VSR's work has also allowed him to suggest three conditions for consciousness which allow him to separate human consciousness off from that found in other creatures. These are (i) the possession of irrevocable qualia - I cannot merely choose what to perceive in the world in the same way that I can choose what to picture to myself in imagination (ii) the possibility of flexibility in response to these qualia - on seeing the guard dog, I can back away or stand my ground or climb a tree and (iii) possession of a short-term memory which ensures the stability of the world of qualia. Where any one of these is absent, there is no consciousness in the human sense. (pp. 238-40)
So, the bee that returns to the hive and does an elaborate dance to indicate where the pollen it has discovered is to be found is not conscious, because it has (i) and (iii) but not (ii); the dance it performs is not an instance of a flexible response, it is a pre-programmed pattern. In the same way, a sleepwalking person is not conscious, in the sense that we ordinarily use the term, because in this case (iii) is absent; sleepwalkers typically have no memory of their actions although they are clearly responding to their environment at some level.
VSR concludes that the self is at once embodied, passionate, executive, mnemonic, unified, vigilant, conceptual, and social (pp. 247-53); it is "imposing coherence on consciousness" (p. 251). "All of us make mental taxonomies or groupings of events and objects...Our brains set up...categories...even without formal education". We seem to naturally grasp the world according to what "cognitive psychologists and philosophers" call "tokens and types", so that "all our experiences can be classified into general categories or types (people or cars) versus specific exemplars or tokens (Joe or my car)...this distinction is not merely academic; it is embedded deep in the architecture of the brain" (p. 170).

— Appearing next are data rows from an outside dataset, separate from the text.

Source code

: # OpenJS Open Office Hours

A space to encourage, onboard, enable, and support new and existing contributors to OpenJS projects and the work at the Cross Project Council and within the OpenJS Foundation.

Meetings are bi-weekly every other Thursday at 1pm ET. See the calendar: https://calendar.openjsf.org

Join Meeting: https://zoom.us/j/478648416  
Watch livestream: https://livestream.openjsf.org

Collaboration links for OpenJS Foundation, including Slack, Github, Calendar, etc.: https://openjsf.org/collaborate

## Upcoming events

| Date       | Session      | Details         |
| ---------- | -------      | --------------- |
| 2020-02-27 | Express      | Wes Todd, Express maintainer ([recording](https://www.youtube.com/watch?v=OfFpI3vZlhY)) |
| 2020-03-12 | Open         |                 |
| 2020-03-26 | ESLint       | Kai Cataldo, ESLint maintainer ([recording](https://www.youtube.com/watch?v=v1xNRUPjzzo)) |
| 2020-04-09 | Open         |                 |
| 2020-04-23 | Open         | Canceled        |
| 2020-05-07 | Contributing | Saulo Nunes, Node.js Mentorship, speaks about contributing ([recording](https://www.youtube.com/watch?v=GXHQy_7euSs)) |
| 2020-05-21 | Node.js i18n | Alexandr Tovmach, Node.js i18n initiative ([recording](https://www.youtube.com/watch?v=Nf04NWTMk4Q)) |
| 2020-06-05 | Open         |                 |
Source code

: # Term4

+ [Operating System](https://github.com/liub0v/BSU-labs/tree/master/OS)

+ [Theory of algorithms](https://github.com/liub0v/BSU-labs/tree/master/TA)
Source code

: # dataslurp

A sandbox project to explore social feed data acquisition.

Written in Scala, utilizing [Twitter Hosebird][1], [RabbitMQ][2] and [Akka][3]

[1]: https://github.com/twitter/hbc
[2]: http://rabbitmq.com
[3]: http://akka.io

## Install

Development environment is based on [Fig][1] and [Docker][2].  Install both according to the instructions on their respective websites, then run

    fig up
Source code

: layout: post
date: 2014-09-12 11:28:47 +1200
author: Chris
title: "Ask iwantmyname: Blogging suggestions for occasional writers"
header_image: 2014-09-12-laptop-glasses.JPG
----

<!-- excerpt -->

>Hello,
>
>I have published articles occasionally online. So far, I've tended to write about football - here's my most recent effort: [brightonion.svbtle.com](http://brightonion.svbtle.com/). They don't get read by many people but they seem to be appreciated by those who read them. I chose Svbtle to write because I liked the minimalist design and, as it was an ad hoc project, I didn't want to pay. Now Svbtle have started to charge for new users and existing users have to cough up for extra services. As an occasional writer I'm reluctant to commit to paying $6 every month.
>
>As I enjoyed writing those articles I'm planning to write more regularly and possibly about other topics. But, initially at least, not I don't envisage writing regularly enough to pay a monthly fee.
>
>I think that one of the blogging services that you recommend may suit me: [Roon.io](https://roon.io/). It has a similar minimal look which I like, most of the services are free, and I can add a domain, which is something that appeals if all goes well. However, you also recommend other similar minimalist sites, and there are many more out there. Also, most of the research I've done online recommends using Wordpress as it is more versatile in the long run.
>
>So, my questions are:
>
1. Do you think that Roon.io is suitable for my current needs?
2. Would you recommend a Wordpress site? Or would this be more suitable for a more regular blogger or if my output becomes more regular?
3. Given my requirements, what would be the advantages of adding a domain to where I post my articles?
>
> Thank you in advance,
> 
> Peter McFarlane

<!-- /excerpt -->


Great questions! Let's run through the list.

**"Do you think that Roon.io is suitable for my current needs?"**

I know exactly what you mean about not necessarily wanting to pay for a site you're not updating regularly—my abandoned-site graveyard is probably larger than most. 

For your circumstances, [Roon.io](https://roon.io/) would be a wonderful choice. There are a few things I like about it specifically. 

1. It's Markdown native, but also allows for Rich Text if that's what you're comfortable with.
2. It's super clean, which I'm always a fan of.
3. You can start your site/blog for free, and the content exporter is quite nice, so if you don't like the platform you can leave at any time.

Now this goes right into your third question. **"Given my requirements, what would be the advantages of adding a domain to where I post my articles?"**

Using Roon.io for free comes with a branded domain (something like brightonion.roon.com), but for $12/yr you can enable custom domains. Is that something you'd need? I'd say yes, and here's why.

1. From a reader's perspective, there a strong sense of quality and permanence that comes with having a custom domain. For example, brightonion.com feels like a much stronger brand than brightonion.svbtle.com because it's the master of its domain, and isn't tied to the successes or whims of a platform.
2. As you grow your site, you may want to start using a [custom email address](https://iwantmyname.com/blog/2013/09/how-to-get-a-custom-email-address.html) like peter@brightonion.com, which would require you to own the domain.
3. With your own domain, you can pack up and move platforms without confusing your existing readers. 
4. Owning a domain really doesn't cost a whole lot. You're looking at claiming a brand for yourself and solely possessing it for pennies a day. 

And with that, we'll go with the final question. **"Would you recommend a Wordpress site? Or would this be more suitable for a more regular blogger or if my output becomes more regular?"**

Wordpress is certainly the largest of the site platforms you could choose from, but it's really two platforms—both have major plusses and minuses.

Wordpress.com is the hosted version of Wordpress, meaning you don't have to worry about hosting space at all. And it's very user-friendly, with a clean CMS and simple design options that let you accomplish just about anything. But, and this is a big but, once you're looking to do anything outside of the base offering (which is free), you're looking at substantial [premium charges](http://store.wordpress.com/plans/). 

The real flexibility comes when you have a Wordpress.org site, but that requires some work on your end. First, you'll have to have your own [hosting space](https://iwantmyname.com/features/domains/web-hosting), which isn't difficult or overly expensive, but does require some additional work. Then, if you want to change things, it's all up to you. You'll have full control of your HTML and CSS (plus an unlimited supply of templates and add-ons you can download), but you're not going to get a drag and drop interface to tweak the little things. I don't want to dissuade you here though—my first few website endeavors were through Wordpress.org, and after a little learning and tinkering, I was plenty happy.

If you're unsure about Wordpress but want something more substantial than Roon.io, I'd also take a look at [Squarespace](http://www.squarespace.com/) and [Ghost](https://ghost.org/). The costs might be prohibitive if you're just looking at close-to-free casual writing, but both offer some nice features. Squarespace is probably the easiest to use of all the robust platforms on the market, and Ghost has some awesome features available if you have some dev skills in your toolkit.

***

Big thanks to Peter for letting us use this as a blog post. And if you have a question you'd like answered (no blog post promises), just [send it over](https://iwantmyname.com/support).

At the same time 'our sense of having a private nonmaterial soul "watching the world" is really an illusion (as has long been emphasized by Eastern mystical traditions like Hinduism and Zen Buddhism)...you are in fact part of the eternal ebb and flow of events'. He is no doubt right to find this liberating and the source of 'a certain humility - the source of all authentic religious experience' (p. 257).
Nice summary. Have linked your post in mine. One is left with the impression after reading the book that no opinion, judgment, perception of the self will seem inviolable now. After all, the brain is capable of so much deception.